*Exercise objective:*
From the records, pick out and copy each line containing "subtitle".
━━━━━━━━━━━━━━━━━━━━━━━━━━━━━━
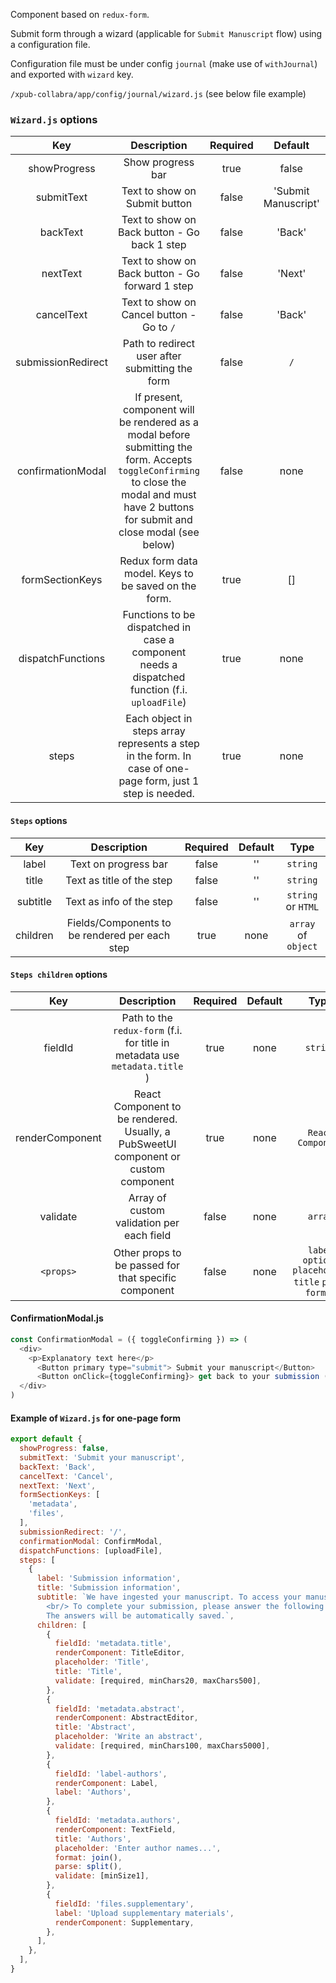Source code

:Component based on `redux-form`.

Submit form through a wizard (applicable for `Submit Manuscript` flow) using a configuration file.

Configuration file must be under config `journal` (make use of `withJournal`) and exported with `wizard` key.

`/xpub-collabra/app/config/journal/wizard.js` (see below file example)


### `Wizard.js` options
|Key|Description|Required|Default|Type|
| :---: | :---: | :---: | :---: | :---: |
| showProgress | Show progress bar | true | false | `bool` |
| submitText | Text to show on Submit button  | false | 'Submit Manuscript' | `string` |
| backText | Text to show on Back button - Go back 1 step | false | 'Back' | `string` |
| nextText | Text to show on Back button - Go forward 1 step | false | 'Next' | `string` |
| cancelText | Text to show on Cancel button - Go to `/`  | false | 'Back' | `string` |
| submissionRedirect | Path to redirect user after submitting the form | false | `/` | `string` |
| confirmationModal | If present, component will be rendered as a modal before submitting the form. Accepts `toggleConfirming` to close the modal and must have 2 buttons for submit and close modal (see below)  | false | none | `React Component` |
| formSectionKeys | Redux form data model. Keys to be saved on the form. | true | [] | `array` |
| dispatchFunctions | Functions to be dispatched in case a component needs a dispatched function (f.i. `uploadFile`) | true | none | `array` |
| steps | Each object in steps array represents a step in the form. In case of one-page form, just 1 step is needed. | true | none | `array` of `object` |


#### `Steps` options
|Key|Description|Required|Default|Type|
| :---: | :---: | :---: | :---: | :---: |
| label | Text on progress bar | false | '' | `string` |
| title | Text as title of the step | false | '' | `string` |
| subtitle | Text as info of the step | false | '' | `string` or `HTML` |
| children | Fields/Components to be rendered per each step  | true | none | `array` of `object` |


#### `Steps children` options
|Key|Description|Required|Default|Type|
| :---: | :---: | :---: | :---: | :---: |
| fieldId | Path to the `redux-form` (f.i. for title in metadata use `metadata.title` ) | true | none | `string` |
| renderComponent | React Component to be rendered. Usually, a PubSweetUI component or custom component  | true | none | `React Component` |
| validate | Array of custom validation per each field | false | none | `array` |
| `<props>` | Other props to be passed for that specific component | false | none | `label` `options` `placeholder` `title` `parse` `format` |



#### ConfirmationModal.js
```js
const ConfirmationModal = ({ toggleConfirming }) => (
  <div>
    <p>Explanatory text here</p>
      <Button primary type="submit"> Submit your manuscript</Button>
      <Button onClick={toggleConfirming}> get back to your submission (close modal)</Button>
  </div>
)
```


#### Example of `Wizard.js` for one-page form
```js
export default {
  showProgress: false,
  submitText: 'Submit your manuscript',
  backText: 'Back',
  cancelText: 'Cancel',
  nextText: 'Next',
  formSectionKeys: [
    'metadata',
    'files',
  ],
  submissionRedirect: '/',
  confirmationModal: ConfirmModal,
  dispatchFunctions: [uploadFile],
  steps: [
    {
      label: 'Submission information',
      title: 'Submission information',
      subtitle: `We have ingested your manuscript. To access your manuscript in an editor, please view manuscript page.
        <br/> To complete your submission, please answer the following questions. <br/>
        The answers will be automatically saved.`,
      children: [
        {
          fieldId: 'metadata.title',
          renderComponent: TitleEditor,
          placeholder: 'Title',
          title: 'Title',
          validate: [required, minChars20, maxChars500],
        },
        {
          fieldId: 'metadata.abstract',
          renderComponent: AbstractEditor,
          title: 'Abstract',
          placeholder: 'Write an abstract',
          validate: [required, minChars100, maxChars5000],
        },
        {
          fieldId: 'label-authors',
          renderComponent: Label,
          label: 'Authors',
        },
        {
          fieldId: 'metadata.authors',
          renderComponent: TextField,
          title: 'Authors',
          placeholder: 'Enter author names...',
          format: join(),
          parse: split(),
          validate: [minSize1],
        },
        {
          fieldId: 'files.supplementary',
          label: 'Upload supplementary materials',
          renderComponent: Supplementary,
        },
      ],
    },
  ],
}
```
━━━━━━━━━━━━━━━━━━━━━━━━━━━━━━
*Response area:*
| subtitle | Text as info of the step | false | '' | `string` or `HTML` |
      subtitle: `We have ingested your manuscript. To access your manuscript in an editor, please view manuscript page.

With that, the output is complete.